Given this knowledge, I had some choices to make and some questions to answer.  If you find yourself in a similar situation, consider asking yourself:

  • What are my fitness goals? How does running fit into these goals?
  • What priority do I place on other aspects of fitness such as strength, core strength, balance, and flexibility?  How does my current performance rate in these areas?
  • Am I running in order to get fit or am I getting fit in order to run?

After answering these questions for myself, I decided that running was something that could be a “side dish” rather than the “main course.”  I really valued being a well-rounded athlete in terms of strength, cardio fitness, balance, and flexibility.  When I spent most of my time running, it took away from these other aspects of fitness.  I found a program that addressed all of these areas and decided to take a break from running just to see how my body would respond.  It was a tough transition at first.  Despite running half-marathons, I found myself struggling through a 30-minute high intensity interval (HIIT) cardio routine.  It was ugly, but I stuck with it.  In time, I improved in all of these areas and found my level of fitness to be more multi-dimensional.  My body also started to let go of the signs of stress and overtraining that I had been experiencing while running.

I still run occasionally, but I train daily so that I can do whatever I’d like to when the opportunity strikes, whether it is running, rock climbing, mountain biking, tennis, basketball, etc.  This is what works for me.  Everyone is different.
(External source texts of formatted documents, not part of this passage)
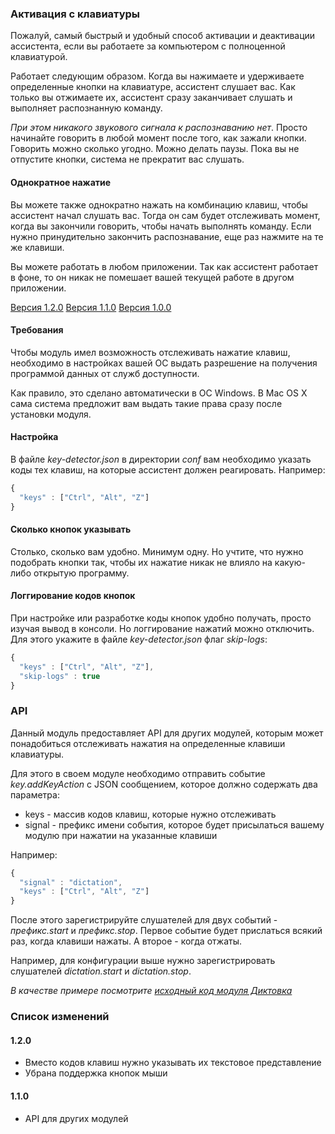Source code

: ### Активация с клавиатуры
Пожалуй, самый быстрый и удобный способ активации и деактивации ассистента, если вы работаете за компьютером с полноценной клавиатурой.

Работает следующим образом. Когда вы нажимаете и удерживаете определенные кнопки на клавиатуре, ассистент слушает вас.
Как только вы отжимаете их, ассистент сразу заканчивает слушать и выполняет распознанную команду.

_При этом никакого звукового сигнала к распознаванию нет_. Просто начинайте говорить в любой момент после того, как зажали кнопки. Говорить можно сколько угодно. Можно делать паузы. Пока вы не отпустите кнопки, система не прекратит вас слушать.

#### Однократное нажатие
Вы можете также однократно нажать на комбинацию клавиш, чтобы ассистент начал слушать вас. Тогда он сам будет отслеживать момент, когда вы закончили говорить, чтобы начать выполнять команду.
Если нужно принудительно закончить распознавание, еще раз нажмите на те же клавиши.

Вы можете работать в любом приложении. Так как ассистент работает в фоне, то он никак не помешает вашей текущей работе в другом приложении.

[Версия 1.2.0](https://bintray.com/artifact/download/uzyovoys/aggregate/com/aggregate/key-detector/1.2.0/key-detector-1.2.0.jar)
[Версия 1.1.0](https://bintray.com/artifact/download/uzyovoys/aggregate/com/aggregate/key-detector/1.1.0/key-detector-1.1.0.jar)
[Версия 1.0.0](https://bintray.com/artifact/download/uzyovoys/aggregate/com/aggregate/key-detector/1.0.0/key-detector-1.0.0.jar)

#### Требования
Чтобы модуль имел возможность отслеживать нажатие клавиш, необходимо в настройках вашей ОС выдать разрешение на получения программой данных от служб доступности.

Как правило, это сделано автоматически в ОС Windows. В Mac OS X сама система предложит вам выдать такие права сразу после установки модуля.

#### Настройка
В файле _key-detector.json_ в директории _conf_ вам необходимо указать коды тех клавиш, на которые ассистент должен реагировать. Например:

```javascript
{
  "keys" : ["Ctrl", "Alt", "Z"]
}
```

#### Сколько кнопок указывать
Столько, сколько вам удобно. Минимум одну. Но учтите, что нужно подобрать кнопки так, чтобы их нажатие никак не влияло на какую-либо открытую программу.

#### Логгирование кодов кнопок
При настройке или разработке коды кнопок удобно получать, просто изучая вывод в консоли.
Но логгирование нажатий можно отключить. Для этого укажите в файле _key-detector.json_ флаг _skip-logs_:

```javascript
{
  "keys" : ["Ctrl", "Alt", "Z"],
  "skip-logs" : true
}
```

### API
Данный модуль предоставляет API для других модулей, которым может понадобиться отслеживать нажатия на определенные клавиши клавиатуры.

Для этого в своем модуле необходимо отправить событие _key.addKeyAction_ с JSON сообщением, которое должно содержать два параметра:

- keys - массив кодов клавиш, которые нужно отслеживать
- signal - префикс имени события, которое будет присылаться вашему модулю при нажатии на указанные клавиши

Например:

```javascript
{
  "signal" : "dictation",
  "keys" : ["Ctrl", "Alt", "Z"]
}
```

После этого зарегистрируйте слушателей для двух событий - _префикс.start_ и _префикс.stop_.
Первое событие будет прислаться всякий раз, когда клавиши нажаты. А второе - когда отжаты.

Например, для конфигурации выше нужно зарегистрировать слушателей _dictation.start_ и _dictation.stop_.

_В качестве примере посмотрите [исходный код модуля Диктовка](https://github.com/uzyovoys/aggregate/tree/master/modules/dictation)_

### Список изменений

#### 1.2.0
- Вместо кодов клавиш нужно указывать их текстовое представление
- Убрана поддержка кнопок мыши

#### 1.1.0

- API для других модулей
Please don’t misunderstand; if you are running and it is working for you, that’s great!  However, I’ve met many people, especially women, who have become discouraged with running.  It doesn’t have to be a source of frustration; you just might need to be intentional about your fitness goals and listen to what your body is telling you.  In the end, do something because you enjoy it and your body thrives doing it.  Life is too short to beat yourself up.  Happy Training!